The finding that maternal hypothyroxinemia can permanently alter the cytoarchitecture of the cerebral cortex generates a number of important questions. Are lamina-specific synaptic connections affected by the “blurred” lamina? If these misplaced neurons are not properly connected to other fibers, why do they not undergo apoptosis? To what extent must maternal T4 levels decline before effects on cortical structure are observed? Considering that individual variation in circulating T4 is considerably smaller than the reference range for the population (20), what measures of thyroid function should be taken to best determine the health of the fetus?
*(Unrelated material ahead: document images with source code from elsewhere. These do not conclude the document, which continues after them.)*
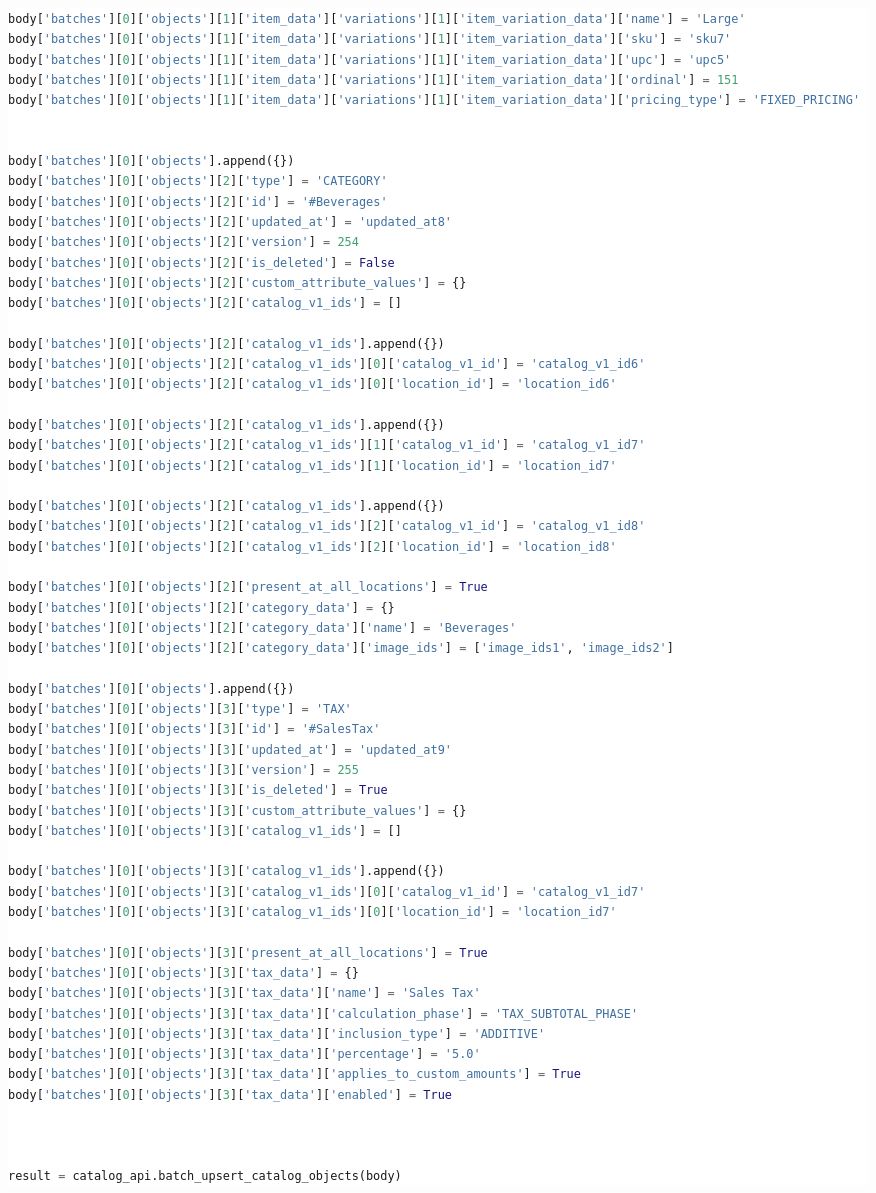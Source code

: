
 ```python
body['batches'][0]['objects'][1]['item_data']['variations'][1]['item_variation_data']['name'] = 'Large'
body['batches'][0]['objects'][1]['item_data']['variations'][1]['item_variation_data']['sku'] = 'sku7'
body['batches'][0]['objects'][1]['item_data']['variations'][1]['item_variation_data']['upc'] = 'upc5'
body['batches'][0]['objects'][1]['item_data']['variations'][1]['item_variation_data']['ordinal'] = 151
body['batches'][0]['objects'][1]['item_data']['variations'][1]['item_variation_data']['pricing_type'] = 'FIXED_PRICING'


body['batches'][0]['objects'].append({})
body['batches'][0]['objects'][2]['type'] = 'CATEGORY'
body['batches'][0]['objects'][2]['id'] = '#Beverages'
body['batches'][0]['objects'][2]['updated_at'] = 'updated_at8'
body['batches'][0]['objects'][2]['version'] = 254
body['batches'][0]['objects'][2]['is_deleted'] = False
body['batches'][0]['objects'][2]['custom_attribute_values'] = {}
body['batches'][0]['objects'][2]['catalog_v1_ids'] = []

body['batches'][0]['objects'][2]['catalog_v1_ids'].append({})
body['batches'][0]['objects'][2]['catalog_v1_ids'][0]['catalog_v1_id'] = 'catalog_v1_id6'
body['batches'][0]['objects'][2]['catalog_v1_ids'][0]['location_id'] = 'location_id6'

body['batches'][0]['objects'][2]['catalog_v1_ids'].append({})
body['batches'][0]['objects'][2]['catalog_v1_ids'][1]['catalog_v1_id'] = 'catalog_v1_id7'
body['batches'][0]['objects'][2]['catalog_v1_ids'][1]['location_id'] = 'location_id7'

body['batches'][0]['objects'][2]['catalog_v1_ids'].append({})
body['batches'][0]['objects'][2]['catalog_v1_ids'][2]['catalog_v1_id'] = 'catalog_v1_id8'
body['batches'][0]['objects'][2]['catalog_v1_ids'][2]['location_id'] = 'location_id8'

body['batches'][0]['objects'][2]['present_at_all_locations'] = True
body['batches'][0]['objects'][2]['category_data'] = {}
body['batches'][0]['objects'][2]['category_data']['name'] = 'Beverages'
body['batches'][0]['objects'][2]['category_data']['image_ids'] = ['image_ids1', 'image_ids2']

body['batches'][0]['objects'].append({})
body['batches'][0]['objects'][3]['type'] = 'TAX'
body['batches'][0]['objects'][3]['id'] = '#SalesTax'
body['batches'][0]['objects'][3]['updated_at'] = 'updated_at9'
body['batches'][0]['objects'][3]['version'] = 255
body['batches'][0]['objects'][3]['is_deleted'] = True
body['batches'][0]['objects'][3]['custom_attribute_values'] = {}
body['batches'][0]['objects'][3]['catalog_v1_ids'] = []

body['batches'][0]['objects'][3]['catalog_v1_ids'].append({})
body['batches'][0]['objects'][3]['catalog_v1_ids'][0]['catalog_v1_id'] = 'catalog_v1_id7'
body['batches'][0]['objects'][3]['catalog_v1_ids'][0]['location_id'] = 'location_id7'

body['batches'][0]['objects'][3]['present_at_all_locations'] = True
body['batches'][0]['objects'][3]['tax_data'] = {}
body['batches'][0]['objects'][3]['tax_data']['name'] = 'Sales Tax'
body['batches'][0]['objects'][3]['tax_data']['calculation_phase'] = 'TAX_SUBTOTAL_PHASE'
body['batches'][0]['objects'][3]['tax_data']['inclusion_type'] = 'ADDITIVE'
body['batches'][0]['objects'][3]['tax_data']['percentage'] = '5.0'
body['batches'][0]['objects'][3]['tax_data']['applies_to_custom_amounts'] = True
body['batches'][0]['objects'][3]['tax_data']['enabled'] = True



result = catalog_api.batch_upsert_catalog_objects(body)
```
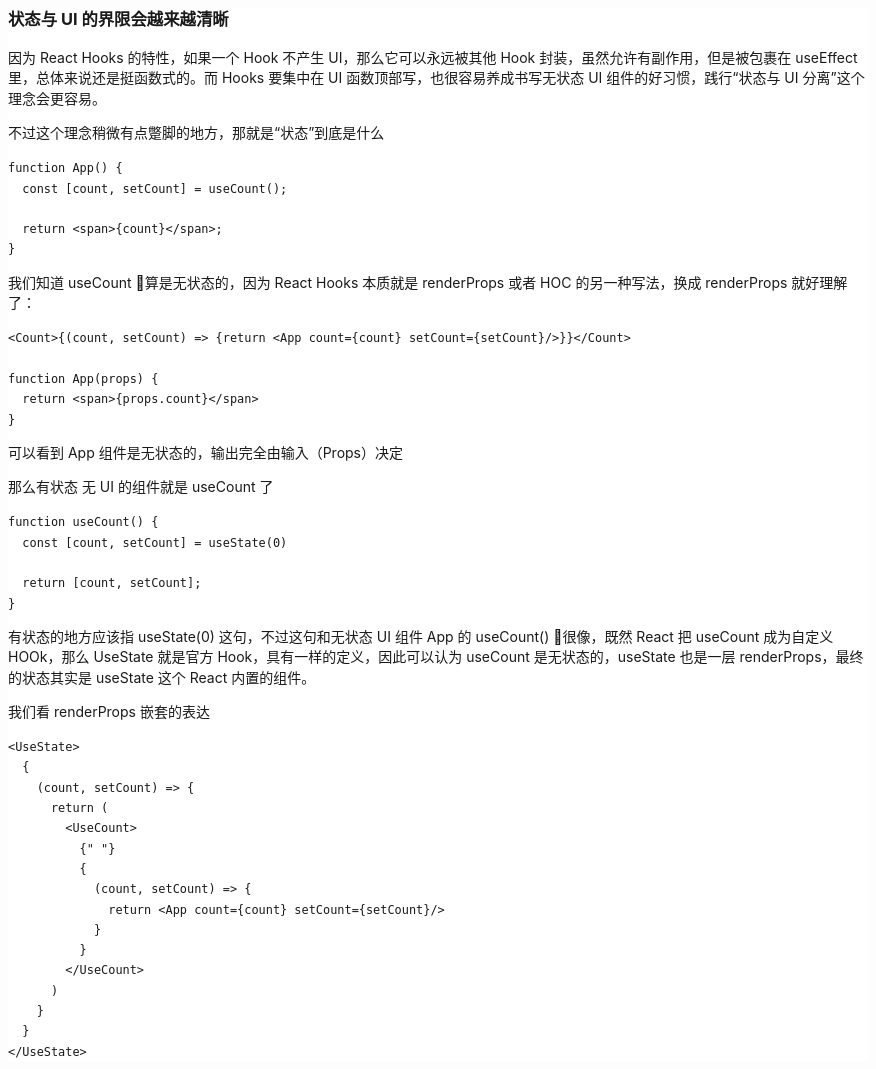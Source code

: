 ### 状态与 UI 的界限会越来越清晰

因为 React Hooks  的特性，如果一个 Hook 不产生 UI，那么它可以永远被其他 Hook 封装，虽然允许有副作用，但是被包裹在 useEffect 里，总体来说还是挺函数式的。而 Hooks 要集中在 UI 函数顶部写，也很容易养成书写无状态 UI 组件的好习惯，践行“状态与 UI 分离”这个理念会更容易。

不过这个理念稍微有点蹩脚的地方，那就是“状态”到底是什么

```
function App() {
  const [count, setCount] = useCount();

  return <span>{count}</span>;
}
```

我们知道 useCount 算是无状态的，因为 React Hooks 本质就是 renderProps 或者 HOC 的另一种写法，换成 renderProps 就好理解了：

```
<Count>{(count, setCount) => {return <App count={count} setCount={setCount}/>}}</Count>

function App(props) {
  return <span>{props.count}</span>
}
```

可以看到 App 组件是无状态的，输出完全由输入（Props）决定

那么有状态 无 UI 的组件就是 useCount 了

```
function useCount() {
  const [count, setCount] = useState(0)

  return [count, setCount];
}
```

有状态的地方应该指 useState(0) 这句，不过这句和无状态 UI 组件 App 的 useCount() 很像，既然 React 把 useCount 成为自定义 HOOk，那么 UseState 就是官方 Hook，具有一样的定义，因此可以认为 useCount 是无状态的，useState 也是一层 renderProps，最终的状态其实是 useState 这个 React 内置的组件。

我们看 renderProps 嵌套的表达

```
<UseState>
  {
    (count, setCount) => {
      return (
        <UseCount>
          {" "}
          {
            (count, setCount) => {
              return <App count={count} setCount={setCount}/>
            }
          }
        </UseCount>
      )
    }
  }
</UseState>
```
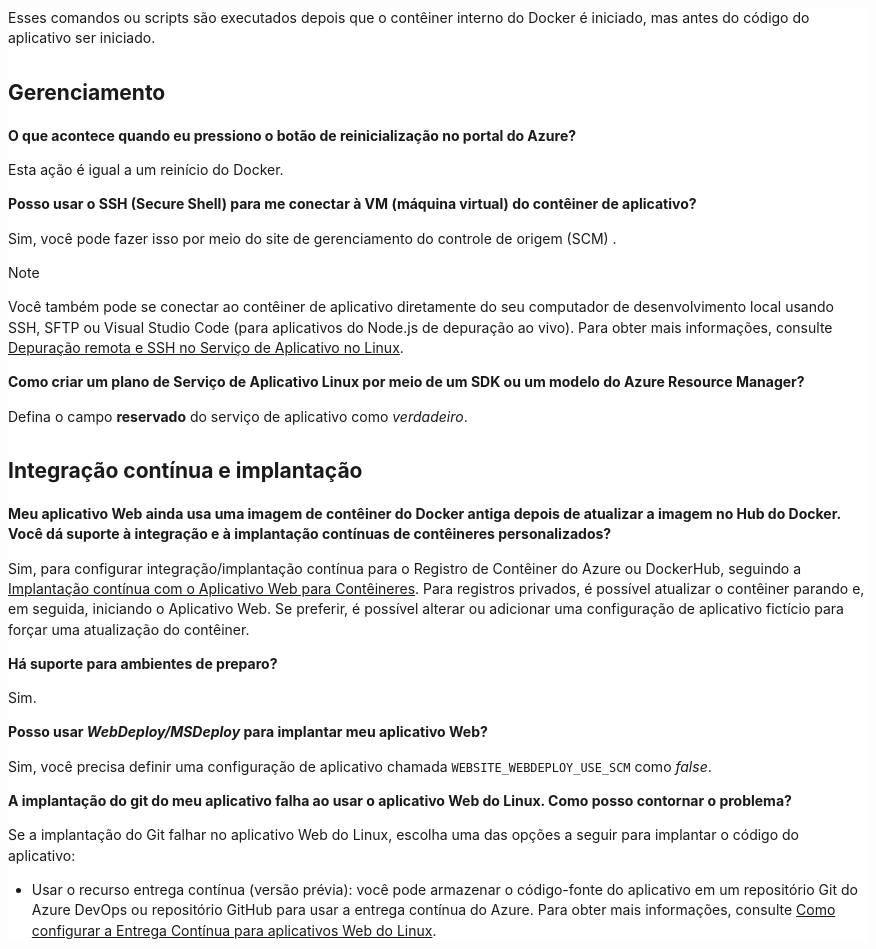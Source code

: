 Esses comandos ou scripts são executados depois que o contêiner interno do Docker é iniciado, mas antes do código do aplicativo ser iniciado.

## <a name="management"></a>Gerenciamento

**O que acontece quando eu pressiono o botão de reinicialização no portal do Azure?**

Esta ação é igual a um reinício do Docker.

**Posso usar o SSH (Secure Shell) para me conectar à VM (máquina virtual) do contêiner de aplicativo?**

Sim, você pode fazer isso por meio do site de gerenciamento do controle de origem (SCM) .

> [!NOTE]
> Você também pode se conectar ao contêiner de aplicativo diretamente do seu computador de desenvolvimento local usando SSH, SFTP ou Visual Studio Code (para aplicativos do Node.js de depuração ao vivo). Para obter mais informações, consulte [Depuração remota e SSH no Serviço de Aplicativo no Linux](https://azure.github.io/AppService/2018/05/07/New-SSH-Experience-and-Remote-Debugging-for-Linux-Web-Apps.html).
>

**Como criar um plano de Serviço de Aplicativo Linux por meio de um SDK ou um modelo do Azure Resource Manager?**

Defina o campo **reservado** do serviço de aplicativo como *verdadeiro*.

## <a name="continuous-integration-and-deployment"></a>Integração contínua e implantação

**Meu aplicativo Web ainda usa uma imagem de contêiner do Docker antiga depois de atualizar a imagem no Hub do Docker. Você dá suporte à integração e à implantação contínuas de contêineres personalizados?**

Sim, para configurar integração/implantação contínua para o Registro de Contêiner do Azure ou DockerHub, seguindo a [Implantação contínua com o Aplicativo Web para Contêineres](./deploy-ci-cd-custom-container.md). Para registros privados, é possível atualizar o contêiner parando e, em seguida, iniciando o Aplicativo Web. Se preferir, é possível alterar ou adicionar uma configuração de aplicativo fictício para forçar uma atualização do contêiner.

**Há suporte para ambientes de preparo?**

Sim.

**Posso usar *WebDeploy/MSDeploy* para implantar meu aplicativo Web?**

Sim, você precisa definir uma configuração de aplicativo chamada `WEBSITE_WEBDEPLOY_USE_SCM` como *false*.

**A implantação do git do meu aplicativo falha ao usar o aplicativo Web do Linux. Como posso contornar o problema?**

Se a implantação do Git falhar no aplicativo Web do Linux, escolha uma das opções a seguir para implantar o código do aplicativo:

- Usar o recurso entrega contínua (versão prévia): você pode armazenar o código-fonte do aplicativo em um repositório Git do Azure DevOps ou repositório GitHub para usar a entrega contínua do Azure. Para obter mais informações, consulte [Como configurar a Entrega Contínua para aplicativos Web do Linux](https://blogs.msdn.microsoft.com/devops/2017/05/10/use-azure-portal-to-setup-continuous-delivery-for-web-app-on-linux/).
Considering that maternal hypothyroxinemia is estimated to be 150–200 times more prevalent than CH, should mandatory screening for thyroid function be implemented for pregnant women, or for all women of reproductive age? Although many questions remain, the careful observations of Lavado-Autric et al. (1) represent an important contribution to a topic we know surprisingly little about.
See the related article beginning on page 1073.
Conflict of interest: The author has declared that no conflict of interest exists.
Nonstandard abbreviations used: congenital hypothyroidism (CH); intelligence quotient (IQ); thyroxine (T4); triiodothyronine (T3); disabled homolog 1 (Dab1).